Caleb kept trying to come up with a reason for searching out Kerri, a reason to see her— but there was only one. He needed someone to talk to, someone to confide in, and above all else, he'd missed her. So many had been lost as of late, so much blood had been spilled and lives changed, and Caleb needed a balancing point, needed reprieve. And Kerri offered that to him. She was like an oasis of peace in a violent desert, a breath of fresh air in an ever growing fire. Her presence was calming, grounding, and Caleb needed it now more than ever.
They were at war, both with demons and a rouge faction of the Brotherhood. He needed to center himself, to pull himself out of the trenches for just a moment, clear his head before his spiraling thoughts consumed him. Throughout most of his life, that grounding influence had been Jim Murphy.
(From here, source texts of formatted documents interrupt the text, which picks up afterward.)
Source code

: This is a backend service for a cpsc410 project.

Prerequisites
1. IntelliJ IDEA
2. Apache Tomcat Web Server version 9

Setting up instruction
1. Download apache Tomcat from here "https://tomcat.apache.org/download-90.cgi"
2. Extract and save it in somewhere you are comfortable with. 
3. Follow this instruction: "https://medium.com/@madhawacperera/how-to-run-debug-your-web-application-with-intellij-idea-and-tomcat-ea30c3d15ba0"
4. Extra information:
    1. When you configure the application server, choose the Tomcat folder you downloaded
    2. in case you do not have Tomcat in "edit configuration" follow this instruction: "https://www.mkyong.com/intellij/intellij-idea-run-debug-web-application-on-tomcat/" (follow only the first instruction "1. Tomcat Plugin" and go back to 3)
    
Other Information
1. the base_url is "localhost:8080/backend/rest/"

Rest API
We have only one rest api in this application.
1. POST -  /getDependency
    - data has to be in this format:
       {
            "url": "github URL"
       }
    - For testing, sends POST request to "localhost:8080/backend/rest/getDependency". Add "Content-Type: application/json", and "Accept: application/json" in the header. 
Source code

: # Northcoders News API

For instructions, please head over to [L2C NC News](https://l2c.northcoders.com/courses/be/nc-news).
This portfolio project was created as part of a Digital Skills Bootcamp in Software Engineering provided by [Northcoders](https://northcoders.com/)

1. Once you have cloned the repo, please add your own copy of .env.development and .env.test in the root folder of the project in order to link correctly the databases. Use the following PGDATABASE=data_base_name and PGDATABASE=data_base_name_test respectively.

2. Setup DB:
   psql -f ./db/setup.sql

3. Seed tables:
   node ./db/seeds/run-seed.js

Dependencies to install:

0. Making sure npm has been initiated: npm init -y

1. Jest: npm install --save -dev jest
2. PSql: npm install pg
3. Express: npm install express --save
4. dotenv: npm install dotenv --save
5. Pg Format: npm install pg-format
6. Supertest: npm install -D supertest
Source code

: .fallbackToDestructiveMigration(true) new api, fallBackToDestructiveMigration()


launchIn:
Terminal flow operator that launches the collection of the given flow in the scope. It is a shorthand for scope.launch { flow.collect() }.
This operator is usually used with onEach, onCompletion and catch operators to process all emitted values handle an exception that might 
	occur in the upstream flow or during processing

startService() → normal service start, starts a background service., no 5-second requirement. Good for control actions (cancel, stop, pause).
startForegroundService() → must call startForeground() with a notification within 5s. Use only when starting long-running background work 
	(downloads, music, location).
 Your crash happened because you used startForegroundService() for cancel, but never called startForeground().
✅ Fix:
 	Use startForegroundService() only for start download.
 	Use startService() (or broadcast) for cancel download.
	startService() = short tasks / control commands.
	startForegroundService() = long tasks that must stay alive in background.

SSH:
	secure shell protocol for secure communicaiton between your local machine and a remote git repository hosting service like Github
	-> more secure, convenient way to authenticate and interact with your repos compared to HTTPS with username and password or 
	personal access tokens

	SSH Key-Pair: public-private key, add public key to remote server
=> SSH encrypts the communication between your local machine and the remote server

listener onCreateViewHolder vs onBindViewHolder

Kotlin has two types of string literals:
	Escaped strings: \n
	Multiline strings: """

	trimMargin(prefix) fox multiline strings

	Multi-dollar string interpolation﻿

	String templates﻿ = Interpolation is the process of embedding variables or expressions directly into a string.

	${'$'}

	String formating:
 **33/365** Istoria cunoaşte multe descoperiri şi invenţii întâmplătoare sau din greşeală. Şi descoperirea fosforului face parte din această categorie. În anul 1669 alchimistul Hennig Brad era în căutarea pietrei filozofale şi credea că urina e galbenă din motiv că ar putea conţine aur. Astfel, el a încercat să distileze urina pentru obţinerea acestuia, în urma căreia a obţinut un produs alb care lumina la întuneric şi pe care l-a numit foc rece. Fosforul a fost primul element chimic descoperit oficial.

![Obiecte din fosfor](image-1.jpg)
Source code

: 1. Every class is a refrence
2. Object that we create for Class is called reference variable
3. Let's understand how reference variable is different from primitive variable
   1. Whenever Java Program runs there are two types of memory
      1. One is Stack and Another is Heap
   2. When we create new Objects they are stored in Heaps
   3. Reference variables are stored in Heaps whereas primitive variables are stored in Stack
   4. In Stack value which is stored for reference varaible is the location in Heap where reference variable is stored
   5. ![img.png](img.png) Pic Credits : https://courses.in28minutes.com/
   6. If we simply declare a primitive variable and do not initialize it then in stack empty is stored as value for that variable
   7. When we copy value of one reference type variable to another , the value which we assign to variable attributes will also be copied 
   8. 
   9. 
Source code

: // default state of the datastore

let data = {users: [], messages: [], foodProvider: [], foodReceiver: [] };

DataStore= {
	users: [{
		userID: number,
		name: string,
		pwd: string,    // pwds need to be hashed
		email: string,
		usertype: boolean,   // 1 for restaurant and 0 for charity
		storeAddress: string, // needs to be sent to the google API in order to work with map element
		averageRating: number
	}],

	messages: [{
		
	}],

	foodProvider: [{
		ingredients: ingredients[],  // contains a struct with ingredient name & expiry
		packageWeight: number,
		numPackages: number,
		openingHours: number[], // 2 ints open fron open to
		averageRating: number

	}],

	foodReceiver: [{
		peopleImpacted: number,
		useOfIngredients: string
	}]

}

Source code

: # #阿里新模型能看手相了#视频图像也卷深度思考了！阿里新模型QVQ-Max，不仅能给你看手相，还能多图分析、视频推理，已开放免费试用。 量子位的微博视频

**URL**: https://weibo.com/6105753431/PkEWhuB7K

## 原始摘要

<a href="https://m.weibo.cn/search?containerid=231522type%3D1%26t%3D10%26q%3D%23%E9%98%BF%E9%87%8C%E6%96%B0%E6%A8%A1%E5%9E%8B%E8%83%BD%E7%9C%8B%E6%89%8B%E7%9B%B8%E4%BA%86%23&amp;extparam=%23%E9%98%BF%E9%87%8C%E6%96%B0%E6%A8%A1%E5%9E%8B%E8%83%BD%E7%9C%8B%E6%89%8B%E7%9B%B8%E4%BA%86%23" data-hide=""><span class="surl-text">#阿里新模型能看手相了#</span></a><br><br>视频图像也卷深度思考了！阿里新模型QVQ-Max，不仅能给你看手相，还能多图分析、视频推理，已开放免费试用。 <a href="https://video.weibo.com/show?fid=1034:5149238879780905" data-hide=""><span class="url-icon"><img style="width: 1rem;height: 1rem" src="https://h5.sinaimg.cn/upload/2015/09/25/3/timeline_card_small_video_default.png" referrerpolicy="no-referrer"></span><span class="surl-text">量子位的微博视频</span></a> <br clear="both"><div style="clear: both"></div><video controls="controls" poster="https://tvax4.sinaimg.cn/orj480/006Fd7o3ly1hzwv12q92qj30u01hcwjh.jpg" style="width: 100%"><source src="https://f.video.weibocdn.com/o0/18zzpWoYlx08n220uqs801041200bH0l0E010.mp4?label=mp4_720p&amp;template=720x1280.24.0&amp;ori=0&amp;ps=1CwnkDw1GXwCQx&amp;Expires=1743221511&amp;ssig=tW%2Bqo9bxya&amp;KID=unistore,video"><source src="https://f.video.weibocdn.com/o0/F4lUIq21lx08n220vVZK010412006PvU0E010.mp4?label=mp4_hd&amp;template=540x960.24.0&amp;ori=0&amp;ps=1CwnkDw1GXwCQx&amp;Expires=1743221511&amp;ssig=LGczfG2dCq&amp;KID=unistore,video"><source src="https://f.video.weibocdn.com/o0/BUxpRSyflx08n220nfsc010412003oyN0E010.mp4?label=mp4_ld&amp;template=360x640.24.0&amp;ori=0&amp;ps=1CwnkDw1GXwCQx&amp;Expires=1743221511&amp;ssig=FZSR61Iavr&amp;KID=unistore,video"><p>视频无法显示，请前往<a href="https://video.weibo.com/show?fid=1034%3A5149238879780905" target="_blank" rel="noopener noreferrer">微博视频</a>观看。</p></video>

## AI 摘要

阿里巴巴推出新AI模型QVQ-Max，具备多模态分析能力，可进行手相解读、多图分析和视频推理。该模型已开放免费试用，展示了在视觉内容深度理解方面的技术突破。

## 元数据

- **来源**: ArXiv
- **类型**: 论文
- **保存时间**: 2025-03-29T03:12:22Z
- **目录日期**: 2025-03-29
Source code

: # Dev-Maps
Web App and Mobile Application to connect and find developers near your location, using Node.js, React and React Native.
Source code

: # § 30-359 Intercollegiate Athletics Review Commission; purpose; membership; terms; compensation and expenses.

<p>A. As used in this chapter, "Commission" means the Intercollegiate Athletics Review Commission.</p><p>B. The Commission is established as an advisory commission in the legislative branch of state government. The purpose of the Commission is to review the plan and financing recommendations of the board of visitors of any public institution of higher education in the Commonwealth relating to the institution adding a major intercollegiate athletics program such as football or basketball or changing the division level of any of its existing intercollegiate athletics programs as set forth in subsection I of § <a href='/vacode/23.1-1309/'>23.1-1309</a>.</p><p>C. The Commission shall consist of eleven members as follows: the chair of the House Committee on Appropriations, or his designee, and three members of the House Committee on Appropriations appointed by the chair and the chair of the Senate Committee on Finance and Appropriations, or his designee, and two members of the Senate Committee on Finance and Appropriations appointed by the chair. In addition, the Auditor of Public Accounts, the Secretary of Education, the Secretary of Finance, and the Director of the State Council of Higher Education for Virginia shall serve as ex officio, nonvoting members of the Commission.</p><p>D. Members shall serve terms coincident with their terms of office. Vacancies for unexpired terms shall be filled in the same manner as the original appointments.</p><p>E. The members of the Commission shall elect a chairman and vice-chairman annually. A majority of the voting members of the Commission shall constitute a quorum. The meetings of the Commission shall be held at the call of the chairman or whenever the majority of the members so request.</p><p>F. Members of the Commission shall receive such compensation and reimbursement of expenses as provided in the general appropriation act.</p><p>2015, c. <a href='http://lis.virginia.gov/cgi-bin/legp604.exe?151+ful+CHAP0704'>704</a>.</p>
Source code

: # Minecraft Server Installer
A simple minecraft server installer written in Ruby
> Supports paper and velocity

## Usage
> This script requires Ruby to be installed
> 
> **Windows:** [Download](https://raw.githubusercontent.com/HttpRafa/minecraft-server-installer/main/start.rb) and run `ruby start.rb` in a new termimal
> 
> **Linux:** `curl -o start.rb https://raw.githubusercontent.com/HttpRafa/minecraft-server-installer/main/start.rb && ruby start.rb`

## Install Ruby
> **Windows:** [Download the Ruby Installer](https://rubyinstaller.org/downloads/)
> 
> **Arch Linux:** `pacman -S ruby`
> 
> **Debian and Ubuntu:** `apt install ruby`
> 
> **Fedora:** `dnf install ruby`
The pastor always had a way of calming him, reassuring him, helping him see the light in an ever growing darkness. But, ever since Pastor Jim's death, Caleb had been spiraling. And then John, his mentor, had vanished just as quickly, sending the young hunter into an even more violent tailspin.
Despite it all, though, he'd held his own, fought his own battles— that was, until he'd learned of Sam's death and Dean's deal. While Caleb was beyond furious at what Dean had done, a small voice in the back of his head couldn't fault the younger man. Caleb had seen what life without Sam had done to Dean, and both times, Sam had been mere miles away— Caleb didn't even want to consider what life would be like if Sam was ever lost. But now he was stuck in a catch twenty-two. A life with Dean would mean a life without Sam, and vise versa. There was no escaping the inevitable. And that fact was slowly destroying Caleb Reaves.
"I bet Riley loved your house," Caleb began, needing to lighten the mood.
"Yeah, I thought his eyes were gonna fly out of his head. Talk about a kid in a candy store."
"Hey, your house is one damn cool place."
"Yeah." Kerri sighed, taking another drink.
Caleb hadn't been to her house since her family had been killed and he could only imagine what the large house was like now. The place was huge, hell it could probably house five large families comfortably, and while it had been full of life when they were kids, it was now empty.
"I'm not doing a very good job of cheering you up, am I?"
"No, not really. But I don't think I'm really accomplishing the same for you." Kerri smiled.
"That's what alcohol's for." Caleb laughed, raising his beer.
Kerri just smiled raising her beer to him as well before taking another drink. The pair stayed at the bar for several long hours, talking occasionally, but mostly just sitting in silence, both taking comfort in the small spaces in between. Caleb couldn't help but let his mind wander as they sat, stories and memories coming back to him, though they seemed like they were lived by someone else. The past had held such promise, such light, but the darkness had been there, always waiting.
Caleb looked back up at Kerri, the young girl having fallen silent long before. Their pasts may have been lost, changed forever by the sick march of time, but that didn't mean their futures were forfeit. The fact that they were sitting together was proof of that. Where there was life there was hope, and Caleb made a promise to himself right then and there— a year from that date, he, Sam, Dean and Kerri would all meet again, and they'd all be safe, happy and whole.